::: Working data :::
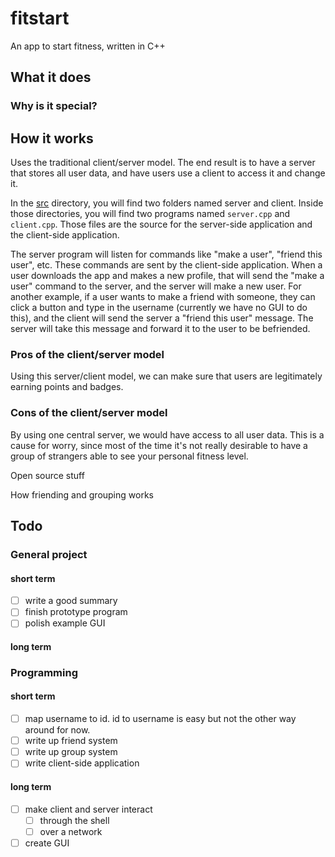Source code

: # fitstart

An app to start fitness, written in C++


## What it does

### Why is it special?

## How it works

Uses the traditional client/server model. The end result is to have a server
that stores all user data, and have users use a client to access it and change
it.

In the [src](https://github.com/teamwolfbytes/fitstart/tree/main/src) directory,
you will find two folders named server and client. Inside those directories, you
will find two programs named `server.cpp` and `client.cpp`. Those files are the
source for the server-side application and the client-side application.

The server program will listen for commands like "make a user",
"friend this user", etc. These commands are sent by the client-side application.
When a user downloads the app and makes a new profile, that will send the "make
a user" command to the server, and the server will make a new user. For another
example, if a user wants to make a friend with someone, they can click a button
and type in the username (currently we have no GUI to do this), and the client
will send the server a "friend this user" message. The server will take this
message and forward it to the user to be befriended.

### Pros of the client/server model

Using this server/client model, we can make sure that users are legitimately
earning points and badges.

### Cons of the client/server model

By using one central server, we would have access to all user data. This is a
cause for worry, since most of the time it's not really desirable to have a
group of strangers able to see your personal fitness level.

Open source stuff

How friending and grouping works

## Todo

### General project

#### short term

- [ ] write a good summary
- [ ] finish prototype program
- [ ] polish example GUI

#### long term


### Programming

#### short term

- [ ] map username to id. id to username is easy but not the other way around
for now.
- [ ] write up friend system
- [ ] write up group system
- [ ] write client-side application

#### long term

- [ ] make client and server interact
  - [ ] through the shell
  - [ ] over a network
- [ ] create GUI
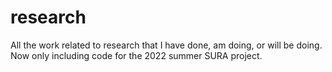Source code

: # research
All the work related to research that I have done, am doing, or will be doing. Now only including code for the 2022 summer SURA project.
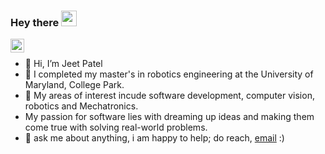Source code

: ### Hey there <img src="https://media.giphy.com/media/hvRJCLFzcasrR4ia7z/giphy.gif" width="25px">
<a href="https://www.linkedin.com/in/jeetpatel242/">
  <img align="left" alt="Jeet's LinkedIN" width="22px" src="https://raw.githubusercontent.com/peterthehan/peterthehan/master/assets/linkedin.svg" />
</a>
<br />

- 👋 Hi, I’m Jeet Patel
- 🌱 I completed my master's in robotics engineering at the University of Maryland, College Park.
- 👀 My areas of interest incude software development, computer vision, robotics and Mechatronics.
- My passion for software lies with dreaming up ideas and making them come true with solving real-world problems.
- 💬 ask me about anything, i am happy to help; do reach, [email](mailto:jeetpatel242@gmail.com) :)
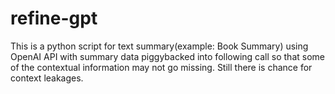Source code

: # refine-gpt
This is a python script for text summary(example: Book Summary) using OpenAI API with summary data piggybacked into following call so that some of the contextual information may not go missing. Still there is chance for context leakages.
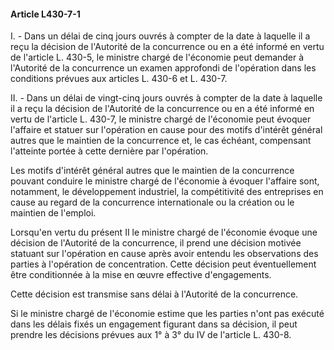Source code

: #### Article L430-7-1

I. - Dans un délai de cinq jours ouvrés à compter de la date à laquelle il a reçu la décision de l'Autorité de la concurrence ou en a été informé en vertu de l'article L. 430-5, le ministre chargé de l'économie peut demander à l'Autorité de la concurrence un examen approfondi de l'opération dans les conditions prévues aux articles L. 430-6 et L. 430-7.

II. - Dans un délai de vingt-cinq jours ouvrés à compter de la date à laquelle il a reçu la décision de l'Autorité de la concurrence ou en a été informé en vertu de l'article L. 430-7, le ministre chargé de l'économie peut évoquer l'affaire et statuer sur l'opération en cause pour des motifs d'intérêt général autres que le maintien de la concurrence et, le cas échéant, compensant l'atteinte portée à cette dernière par l'opération.

Les motifs d'intérêt général autres que le maintien de la concurrence pouvant conduire le ministre chargé de l'économie à évoquer l'affaire sont, notamment, le développement industriel, la compétitivité des entreprises en cause au regard de la concurrence internationale ou la création ou le maintien de l'emploi.

Lorsqu'en vertu du présent II le ministre chargé de l'économie évoque une décision de l'Autorité de la concurrence, il prend une décision motivée statuant sur l'opération en cause après avoir entendu les observations des parties à l'opération de concentration. Cette décision peut éventuellement être conditionnée à la mise en œuvre effective d'engagements.

Cette décision est transmise sans délai à l'Autorité de la concurrence.

Si le ministre chargé de l'économie estime que les parties n'ont pas exécuté dans les délais fixés un engagement figurant dans sa décision, il peut prendre les décisions prévues aux 1° à 3° du IV de l'article L. 430-8.


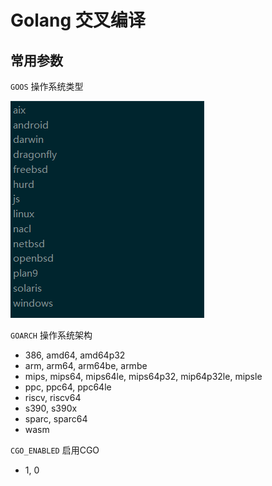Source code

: # Golang 交叉编译

## 常用参数

`GOOS` 操作系统类型

![1564568286756](assets/1564568286756.png)

`GOARCH` 操作系统架构

- 386, amd64, amd64p32
- arm, arm64, arm64be, armbe
- mips, mips64, mips64le, mips64p32, mip64p32le, mipsle
- ppc, ppc64, ppc64le
- riscv, riscv64
- s390, s390x
- sparc, sparc64
- wasm

`CGO_ENABLED` 启用CGO

- 1, 0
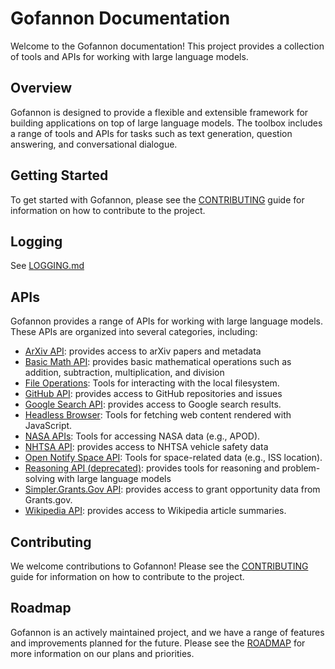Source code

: # Gofannon Documentation
Welcome to the Gofannon documentation! This project provides a collection of tools and APIs for working with large language models.

## Overview
Gofannon is designed to provide a flexible and extensible framework for building applications on top of large language models. The toolbox includes a range of tools and APIs for tasks such as text generation, question answering, and conversational dialogue.

## Getting Started
To get started with Gofannon, please see the [CONTRIBUTING](../CONTRIBUTING.md) guide for information on how to contribute to the project.

## Logging

See [LOGGING.md](LOGGING.md)

## APIs
Gofannon provides a range of APIs for working with large language models. These APIs are organized into several categories, including:

* [ArXiv API](arxiv/): provides access to arXiv papers and metadata
* [Basic Math API](basic_math/): provides basic mathematical operations such as addition, subtraction, multiplication, and division
* [File Operations](file/): Tools for interacting with the local filesystem.
* [GitHub API](github/): provides access to GitHub repositories and issues
* [Google Search API](google_search/): provides access to Google search results.
* [Headless Browser](headless_browser/): Tools for fetching web content rendered with JavaScript.
* [NASA APIs](nasa/): Tools for accessing NASA data (e.g., APOD).
* [NHTSA API](nhsta/): provides access to NHTSA vehicle safety data
* [Open Notify Space API](open_notify_space/): Tools for space-related data (e.g., ISS location).
* [Reasoning API (deprecated)](reasoning/): provides tools for reasoning and problem-solving with large language models
* [Simpler.Grants.Gov API](simpler_grants_gov/): provides access to grant opportunity data from Grants.gov.
* [Wikipedia API](wikipedia/): provides access to Wikipedia article summaries.

## Contributing
We welcome contributions to Gofannon! Please see the [CONTRIBUTING](../CONTRIBUTING.md) guide for information on how to contribute to the project.

## Roadmap
Gofannon is an actively maintained project, and we have a range of features and improvements planned for the future. Please see the [ROADMAP](../ROADMAP.md) for more information on our plans and priorities.  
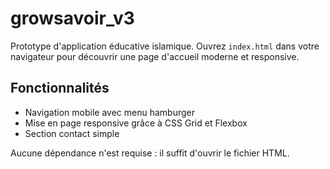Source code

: # growsavoir_v3

Prototype d'application éducative islamique. Ouvrez `index.html` dans votre navigateur pour découvrir une page d'accueil moderne et responsive.

## Fonctionnalités

- Navigation mobile avec menu hamburger
- Mise en page responsive grâce à CSS Grid et Flexbox
- Section contact simple

Aucune dépendance n'est requise : il suffit d'ouvrir le fichier HTML.
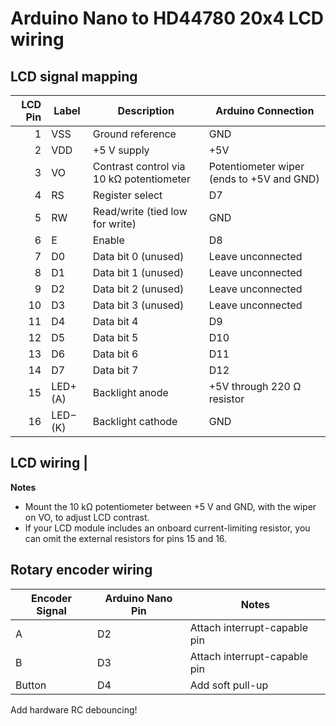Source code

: # Arduino Nano to HD44780 20x4 LCD wiring

## LCD signal mapping

| LCD Pin | Label       | Description                               | Arduino Connection |
|--------:|-------------|-------------------------------------------|------------------------------------------|
| 1       | VSS         | Ground reference                          | GND                                      |
| 2       | VDD         | +5 V supply                               | +5V                                      |
| 3       | VO          | Contrast control via 10 kΩ potentiometer  | Potentiometer wiper (ends to +5V and GND)|
| 4       | RS          | Register select                           | D7                                       |
| 5       | RW          | Read/write (tied low for write)           | GND                                      |
| 6       | E           | Enable                                    | D8                                       |
| 7       | D0          | Data bit 0 (unused)                       | Leave unconnected                        |
| 8       | D1          | Data bit 1 (unused)                       | Leave unconnected                        |
| 9       | D2          | Data bit 2 (unused)                       | Leave unconnected                        |
| 10      | D3          | Data bit 3 (unused)                       | Leave unconnected                        |
| 11      | D4          | Data bit 4                                | D9                                       |
| 12      | D5          | Data bit 5                                | D10                                      |
| 13      | D6          | Data bit 6                                | D11                                      |
| 14      | D7          | Data bit 7                                | D12                                      |
| 15      | LED+ (A)    | Backlight anode                           | +5V through 220 Ω resistor               |
| 16      | LED− (K)    | Backlight cathode                         | GND                                      |

## LCD wiring               |

**Notes**
- Mount the 10 kΩ potentiometer between +5 V and GND, with the wiper on VO, to adjust LCD contrast.
- If your LCD module includes an onboard current-limiting resistor, you can omit the external resistors for pins 15 and 16.

## Rotary encoder wiring 

| Encoder Signal | Arduino Nano Pin | Notes                        |
|----------------|------------------|------------------------------|
| A              | D2               | Attach interrupt-capable pin |
| B              | D3               | Attach interrupt-capable pin |
| Button         | D4               | Add soft pull-up             |

Add hardware RC debouncing!
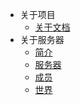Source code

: - 关于项目
  - [关于文档](about/关于本文档的说明.md)
- 关于服务器
  - [简介](about-server/introduction.md)
  - [服务器](about-server/server.md)
  - [成员](about-server/members.md)
  - [世界](about-server/world.md)

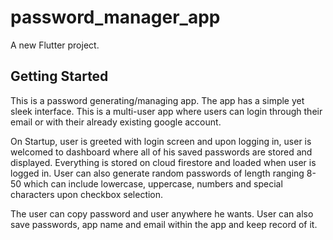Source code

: # password_manager_app

A new Flutter project.

## Getting Started


This is a password generating/managing app. The app has a simple yet sleek interface.
This is a multi-user app where users can login through their email or with their already existing google account.

On Startup, user is greeted with login screen and upon logging in, user is welcomed to dashboard where all of his saved passwords are stored and displayed.
Everything is stored on cloud firestore and loaded when user is logged in. User can also generate random passwords of length ranging 8-50 which can include lowercase, uppercase, numbers and special characters upon checkbox selection.

The user can copy password and user anywhere he wants. 
User can also save passwords, app name and email within the app and keep record of it.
:::
Activity:
Give back, exactly as written, the lines from the top of the material above to the line containing "The server program", both included; skip every picture.

Response to this task:
Source code

: # fitstart

An app to start fitness, written in C++


## What it does

### Why is it special?

## How it works

Uses the traditional client/server model. The end result is to have a server
that stores all user data, and have users use a client to access it and change
it.

In the [src](https://github.com/teamwolfbytes/fitstart/tree/main/src) directory,
you will find two folders named server and client. Inside those directories, you
will find two programs named `server.cpp` and `client.cpp`. Those files are the
source for the server-side application and the client-side application.

The server program will listen for commands like "make a user",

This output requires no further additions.